**ASSIGNED TASK:** Everything in the entries except the pictures must be repeated exactly.

**EXTRACTED RECORDS:**

####################

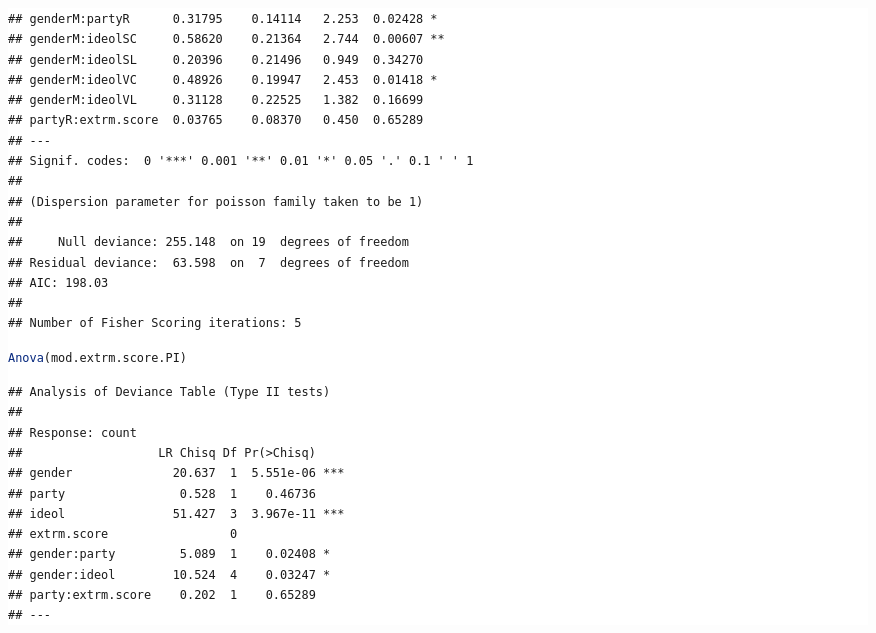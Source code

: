     ## genderM:partyR      0.31795    0.14114   2.253  0.02428 *  
    ## genderM:ideolSC     0.58620    0.21364   2.744  0.00607 ** 
    ## genderM:ideolSL     0.20396    0.21496   0.949  0.34270    
    ## genderM:ideolVC     0.48926    0.19947   2.453  0.01418 *  
    ## genderM:ideolVL     0.31128    0.22525   1.382  0.16699    
    ## partyR:extrm.score  0.03765    0.08370   0.450  0.65289    
    ## ---
    ## Signif. codes:  0 '***' 0.001 '**' 0.01 '*' 0.05 '.' 0.1 ' ' 1
    ## 
    ## (Dispersion parameter for poisson family taken to be 1)
    ## 
    ##     Null deviance: 255.148  on 19  degrees of freedom
    ## Residual deviance:  63.598  on  7  degrees of freedom
    ## AIC: 198.03
    ## 
    ## Number of Fisher Scoring iterations: 5

``` r
Anova(mod.extrm.score.PI)
```

    ## Analysis of Deviance Table (Type II tests)
    ## 
    ## Response: count
    ##                   LR Chisq Df Pr(>Chisq)    
    ## gender              20.637  1  5.551e-06 ***
    ## party                0.528  1    0.46736    
    ## ideol               51.427  3  3.967e-11 ***
    ## extrm.score                 0               
    ## gender:party         5.089  1    0.02408 *  
    ## gender:ideol        10.524  4    0.03247 *  
    ## party:extrm.score    0.202  1    0.65289    
    ## ---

####################

**OUTPUT OF THE TASK:**
Source code

:     ## genderM:partyR      0.31795    0.14114   2.253  0.02428 *  
    ## genderM:ideolSC     0.58620    0.21364   2.744  0.00607 ** 
    ## genderM:ideolSL     0.20396    0.21496   0.949  0.34270    
    ## genderM:ideolVC     0.48926    0.19947   2.453  0.01418 *  
    ## genderM:ideolVL     0.31128    0.22525   1.382  0.16699    
    ## partyR:extrm.score  0.03765    0.08370   0.450  0.65289    
    ## ---
    ## Signif. codes:  0 '***' 0.001 '**' 0.01 '*' 0.05 '.' 0.1 ' ' 1
    ## 
    ## (Dispersion parameter for poisson family taken to be 1)
    ## 
    ##     Null deviance: 255.148  on 19  degrees of freedom
    ## Residual deviance:  63.598  on  7  degrees of freedom
    ## AIC: 198.03
    ## 
    ## Number of Fisher Scoring iterations: 5

``` r
Anova(mod.extrm.score.PI)
```

    ## Analysis of Deviance Table (Type II tests)
    ## 
    ## Response: count
    ##                   LR Chisq Df Pr(>Chisq)    
    ## gender              20.637  1  5.551e-06 ***
    ## party                0.528  1    0.46736    
    ## ideol               51.427  3  3.967e-11 ***
    ## extrm.score                 0               
    ## gender:party         5.089  1    0.02408 *  
    ## gender:ideol        10.524  4    0.03247 *  
    ## party:extrm.score    0.202  1    0.65289    
    ## ---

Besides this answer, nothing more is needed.